Dans une interview accordée au Phnom Penh Post en juin 1997, Hing Bun Heang a menacé de tuer les journalistes qui alléguaient que les gardes du corps de Hun Sen étaient impliqués.

L’unité des gardes du corps de Hun Sen reste notoire au Cambodge pour la violence, la corruption et son impunité en tant qu’armée privée de facto du Premier ministre. Depuis l’attaque, Hun Sen a promu Hing Bun Heang à plusieurs reprises. Il est maintenant lieutenant général et commandant en chef adjoint des Forces armées royales cambodgiennes. Huy Piseth, qui a avoué au FBI avoir ordonné aux forces de la Brigade 70 de se rendre sur les lieux ce jour-là, est devenu sous-secrétaire d’État au ministère de la Défense.
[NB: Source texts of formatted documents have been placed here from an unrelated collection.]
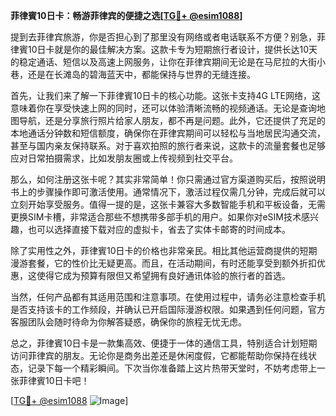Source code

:**菲律賓10日卡：畅游菲律宾的便捷之选[[TG💪+ @esim1088](https://t.me/s/esim1088)]**

提到去菲律宾旅游，你是否担心到了那里没有网络或者电话联系不方便？别急，菲律賓10日卡就是你的最佳解决方案。这款卡专为短期旅行者设计，提供长达10天的稳定通话、短信以及高速上网服务，让你在菲律宾期间无论是在马尼拉的大街小巷，还是在长滩岛的碧海蓝天中，都能保持与世界的无缝连接。

首先，让我们来了解一下菲律賓10日卡的核心功能。这张卡支持4G LTE网络，这意味着你在享受快速上网的同时，还可以体验清晰流畅的视频通话。无论是查询地图导航，还是分享旅行照片给家人朋友，都不再是问题。此外，它还提供了充足的本地通话分钟数和短信额度，确保你在菲律宾期间可以轻松与当地居民沟通交流，甚至与国内亲友保持联系。对于喜欢拍照的旅行者来说，这款卡的流量套餐也足够应对日常拍摄需求，比如发朋友圈或上传视频到社交平台。

那么，如何注册这张卡呢？其实非常简单！你只需通过官方渠道购买后，按照说明书上的步骤操作即可激活使用。通常情况下，激活过程仅需几分钟，完成后就可以立刻开始享受服务。值得一提的是，这张卡兼容大多数智能手机和平板设备，无需更换SIM卡槽，非常适合那些不想携带多部手机的用户。如果你对eSIM技术感兴趣，也可以选择直接下载对应的虚拟卡，省去了实体卡邮寄的时间成本。

除了实用性之外，菲律賓10日卡的价格也非常亲民。相比其他运营商提供的短期漫游套餐，它的性价比无疑更高。而且，在活动期间，有时还能享受到额外折扣优惠，这使得它成为预算有限但又希望拥有良好通讯体验的旅行者的首选。

当然，任何产品都有其适用范围和注意事项。在使用过程中，请务必注意检查手机是否支持该卡的工作频段，并确认已开启国际漫游权限。如果遇到任何问题，官方客服团队会随时待命为你解答疑惑，确保你的旅程无忧无虑。

总之，菲律賓10日卡是一款集高效、便捷于一体的通信工具，特别适合计划短期访问菲律宾的朋友。无论你是商务出差还是休闲度假，它都能帮助你保持在线状态，记录下每一个精彩瞬间。下次当你准备踏上这片热带天堂时，不妨考虑带上一张菲律賓10日卡吧！

[[TG💪+ @esim1088](https://t.me/s/esim1088) ![Image](https://i.postimg.cc/4NQfJmqS/Snipaste-2025-05-13-00-14-12.png)]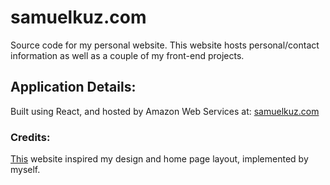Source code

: # samuelkuz.com
Source code for my personal website.
This website hosts personal/contact information as well as a couple of my front-end projects.

## Application Details:
Built using React, and hosted by Amazon Web Services at: [samuelkuz.com](https://www.samuelkuz.com)


### Credits:

[This](https://www.brianatiyeh.com/) website inspired my design and home page layout, implemented by myself.
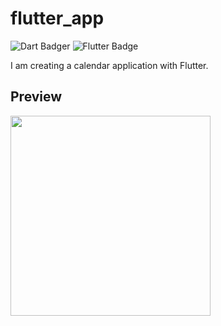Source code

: # flutter_app

<!-- Shields.io -->
<!-- ![Source Code Size](https://img.shields.io/github/languages/code-size/puchimilk/flutter_app) -->
![Dart Badger](https://img.shields.io/badge/-Dart-0175C2?logo=dart&logoColor=white&style=flat)
![Flutter Badge](https://img.shields.io/badge/-Flutter-02569B?logo=flutter&logoColor=white&style=flat)

I am creating a calendar application with Flutter.

## Preview

<img src="https://user-images.githubusercontent.com/50408066/144003005-2e2f7da0-c5b6-422e-8ebc-2df27b7f5d34.png" width="320px">
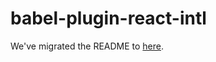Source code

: # babel-plugin-react-intl

We've migrated the README to [here](../../website/docs/tooling/babel-plugin.md).
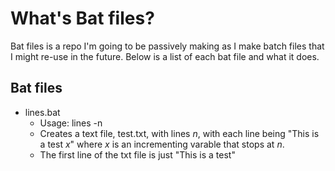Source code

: # What's Bat files?
Bat files is a repo I'm going to be passively making as I make batch files that I might re-use in the future. Below is a list of each bat file and what it does.

## Bat files
- lines.bat
	- Usage: lines -n
	- Creates a text file, test.txt, with lines *n*, with each line being "This is a test *x*" where *x* is an incrementing varable that stops at *n*.
	- The first line of the txt file is just "This is a test" 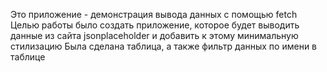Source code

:Это приложение - демонстрация вывода данных  с помощью fetch
Целью работы было создать приложение, которое будет выводить данные из сайта jsonplaceholder и добавить к этому минимальную стилизацию
Была сделана таблица, а также фильтр данных по имени в таблице
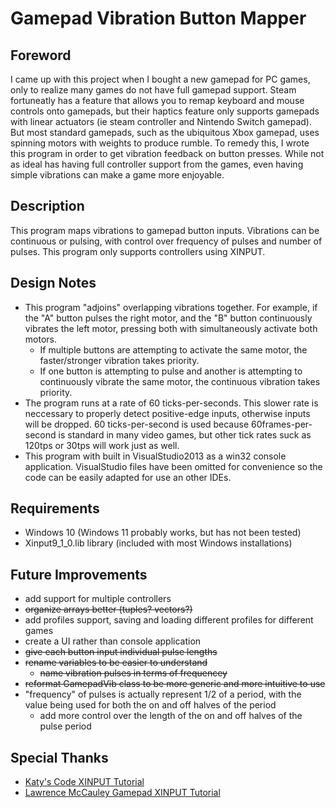 # Gamepad Vibration Button Mapper

## Foreword

I came up with this project when I bought a new gamepad for PC games, only to realize many games do not have full gamepad support. Steam fortuneatly has a feature that allows you to remap keyboard and mouse controls onto gamepads, but their haptics feature only supports gamepads with linear actuators (ie steam controller and Nintendo Switch gamepad). But most standard gamepads, such as the ubiquitous Xbox gamepad, uses spinning motors with weights to produce rumble. To remedy this, I wrote this program in order to get vibration feedback on button presses. While not as ideal has having full controller support from the games, even having simple vibrations can make a game more enjoyable.

## Description

This program maps vibrations to gamepad button inputs. Vibrations can be continuous or pulsing, with control over frequency of pulses and number of pulses. This program only supports controllers using XINPUT.

## Design Notes

- This program "adjoins" overlapping vibrations together. For example, if the "A" button pulses the right motor, and the "B" button continuously vibrates the left motor, pressing both with simultaneously activate both motors.
  - If multiple buttons are attempting to activate the same motor, the faster/stronger vibration takes priority.
  - If one button is attempting to pulse and another is attempting to continuously vibrate the same motor, the continuous vibration takes priority.
- The program runs at a rate of 60 ticks-per-seconds. This slower rate is neccessary to properly detect positive-edge inputs, otherwise inputs will be dropped. 60 ticks-per-second is used because 60frames-per-second is standard in many video games, but other tick rates suck as 120tps or 30tps will work just as well.
- This program with built in VisualStudio2013 as a win32 console application. VisualStudio files have been omitted for convenience so the code can be easily adapted for use an other IDEs.

## Requirements

- Windows 10 (Windows 11 probably works, but has not been tested)
- Xinput9_1_0.lib library (included with most Windows installations)

## Future Improvements

- add support for multiple controllers
- ~~organize arrays better (tuples? vectors?)~~
- add profiles support, saving and loading different profiles for different games
- create a UI rather than console application
- ~~give each button input individual pulse lengths~~
- ~~rename variables to be easier to understand~~
  - ~~name vibration pulses in terms of frequencey~~
- ~~reformat GamepadVib class to be more generic and more intuitive to use~~
- "frequency" of pulses is actually represent 1/2 of a period, with the value being used for both the on and off halves of the period
  - add more control over the length of the on and off halves of the pulse period 

## Special Thanks

- [Katy's Code XINPUT Tutorial](https://katyscode.wordpress.com/2013/08/30/xinput-tutorial-part-1-adding-gamepad-support-to-your-windows-game/)
- [Lawrence McCauley Gamepad XINPUT Tutorial](https://lcmccauley.wordpress.com/2014/01/05/gamepad-input-tutorial/)
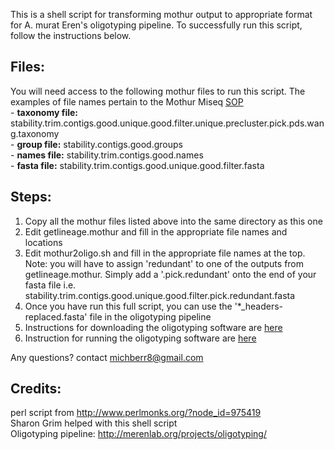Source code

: This is a shell script for transforming mothur output to appropriate format for A. murat Eren's oligotyping pipeline. To successfully run this script, follow the instructions below.

## Files:
You will need access to the following mothur files to run this script. The examples of file names pertain to the Mothur Miseq [SOP](http://www.mothur.org/wiki/MiSeq_SOP)    
	- **taxonomy file:** stability.trim.contigs.good.unique.good.filter.unique.precluster.pick.pds.wang.taxonomy        
	- **group file:** stability.contigs.good.groups           
	- **names file:** stability.trim.contigs.good.names     
	- **fasta file:** stability.trim.contigs.good.unique.good.filter.fasta     
   
## Steps:

1) Copy all the mothur files listed above into the same directory as this one          
2) Edit getlineage.mothur and fill in the appropriate file names and locations          
3) Edit mothur2oligo.sh and fill in the appropriate file names at the top. Note: you will have to assign 'redundant' to one of the outputs from getlineage.mothur. Simply add a '.pick.redundant' onto the end of your fasta file i.e.  stability.trim.contigs.good.unique.good.filter.pick.redundant.fasta         
4) Once you have run this full script, you can use the '*_headers-replaced.fasta' file in the oligotyping pipeline    
5) Instructions for downloading the oligotyping software are [here](http://merenlab.org/2014/08/16/installing-the-oligotyping-pipeline/)            
6) Instruction for running the oligotyping software are [here](http://merenlab.org/2012/05/11/oligotyping-pipeline-explained/)   

Any questions? contact michberr8@gmail.com

## Credits:    
perl script from http://www.perlmonks.org/?node_id=975419       
Sharon Grim helped with this shell script         
Oligotyping pipeline: http://merenlab.org/projects/oligotyping/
« Distribuer des promotions à des personnes impliquées dans le massacre de manifestants pacifiques montre un mépris cruel pour les victimes », a déclaré Brad Adams. « Le message envoyé est que les auteurs de violations des droits humains, aussi graves soient-elles, seront non seulement libres, mais seront récompensés. »

Le FBI a enquêté sur l’attaque en vertu d’une loi des États-Unis prévoyant la compétence du FBI chaque fois qu’un citoyen américain est blessé par le terrorisme. Ron Abney, un citoyen américain, a été grièvement blessé lors de l’attaque. L’enquêteur principal du FBI, Thomas Nicoletti, a interrogé des soldats et des officiers cambodgiens en remontant la chaîne de commandement et a conclu que seul Hun Sen aurait pu ordonner à l’unité des gardes du corps d’être dans le parc. Nicoletti a déclaré que s’il avait eu plus de temps, il aurait pu selon lui rassembler suffisamment de preuves pour présenter un dossier aux procureurs afin d’intenter des poursuites. Cependant, en mai 1997, l’ambassadeur des États-Unis, Kenneth Quinn, lui a ordonné de quitter le pays.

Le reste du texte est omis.